## What is needed
Each entry below should be retyped exactly, with nothing omitted.

[Stored entries]
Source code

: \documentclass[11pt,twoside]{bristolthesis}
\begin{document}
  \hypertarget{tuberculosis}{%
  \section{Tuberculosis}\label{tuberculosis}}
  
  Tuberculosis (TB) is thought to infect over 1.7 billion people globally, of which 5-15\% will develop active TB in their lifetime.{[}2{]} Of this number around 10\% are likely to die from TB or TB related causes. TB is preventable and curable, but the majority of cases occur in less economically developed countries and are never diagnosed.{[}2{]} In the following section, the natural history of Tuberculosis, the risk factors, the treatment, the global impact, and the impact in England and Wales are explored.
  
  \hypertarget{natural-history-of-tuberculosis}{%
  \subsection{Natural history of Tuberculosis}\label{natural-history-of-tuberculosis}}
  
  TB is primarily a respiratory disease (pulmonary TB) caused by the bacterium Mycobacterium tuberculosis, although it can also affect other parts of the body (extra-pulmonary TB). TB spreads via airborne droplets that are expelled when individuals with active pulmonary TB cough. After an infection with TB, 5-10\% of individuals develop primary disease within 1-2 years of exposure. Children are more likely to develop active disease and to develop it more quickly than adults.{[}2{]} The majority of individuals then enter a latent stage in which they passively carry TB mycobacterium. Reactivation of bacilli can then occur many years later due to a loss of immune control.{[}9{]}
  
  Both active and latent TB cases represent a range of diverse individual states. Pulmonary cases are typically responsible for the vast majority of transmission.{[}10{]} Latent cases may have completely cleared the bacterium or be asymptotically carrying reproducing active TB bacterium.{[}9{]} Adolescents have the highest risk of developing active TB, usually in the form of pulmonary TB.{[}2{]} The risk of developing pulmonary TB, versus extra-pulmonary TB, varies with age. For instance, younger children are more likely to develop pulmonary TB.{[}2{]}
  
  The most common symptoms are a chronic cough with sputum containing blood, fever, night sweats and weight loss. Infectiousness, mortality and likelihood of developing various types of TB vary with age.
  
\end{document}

## Exercise answer
Source code

: \documentclass[11pt,twoside]{bristolthesis}
\begin{document}
  \hypertarget{tuberculosis}{%
  \section{Tuberculosis}\label{tuberculosis}}
  
  Tuberculosis (TB) is thought to infect over 1.7 billion people globally, of which 5-15\% will develop active TB in their lifetime.{[}2{]} Of this number around 10\% are likely to die from TB or TB related causes. TB is preventable and curable, but the majority of cases occur in less economically developed countries and are never diagnosed.{[}2{]} In the following section, the natural history of Tuberculosis, the risk factors, the treatment, the global impact, and the impact in England and Wales are explored.
  
  \hypertarget{natural-history-of-tuberculosis}{%
  \subsection{Natural history of Tuberculosis}\label{natural-history-of-tuberculosis}}
  
  TB is primarily a respiratory disease (pulmonary TB) caused by the bacterium Mycobacterium tuberculosis, although it can also affect other parts of the body (extra-pulmonary TB). TB spreads via airborne droplets that are expelled when individuals with active pulmonary TB cough. After an infection with TB, 5-10\% of individuals develop primary disease within 1-2 years of exposure. Children are more likely to develop active disease and to develop it more quickly than adults.{[}2{]} The majority of individuals then enter a latent stage in which they passively carry TB mycobacterium. Reactivation of bacilli can then occur many years later due to a loss of immune control.{[}9{]}
  
  Both active and latent TB cases represent a range of diverse individual states. Pulmonary cases are typically responsible for the vast majority of transmission.{[}10{]} Latent cases may have completely cleared the bacterium or be asymptotically carrying reproducing active TB bacterium.{[}9{]} Adolescents have the highest risk of developing active TB, usually in the form of pulmonary TB.{[}2{]} The risk of developing pulmonary TB, versus extra-pulmonary TB, varies with age. For instance, younger children are more likely to develop pulmonary TB.{[}2{]}
  
  The most common symptoms are a chronic cough with sputum containing blood, fever, night sweats and weight loss. Infectiousness, mortality and likelihood of developing various types of TB vary with age.
  
\end{document}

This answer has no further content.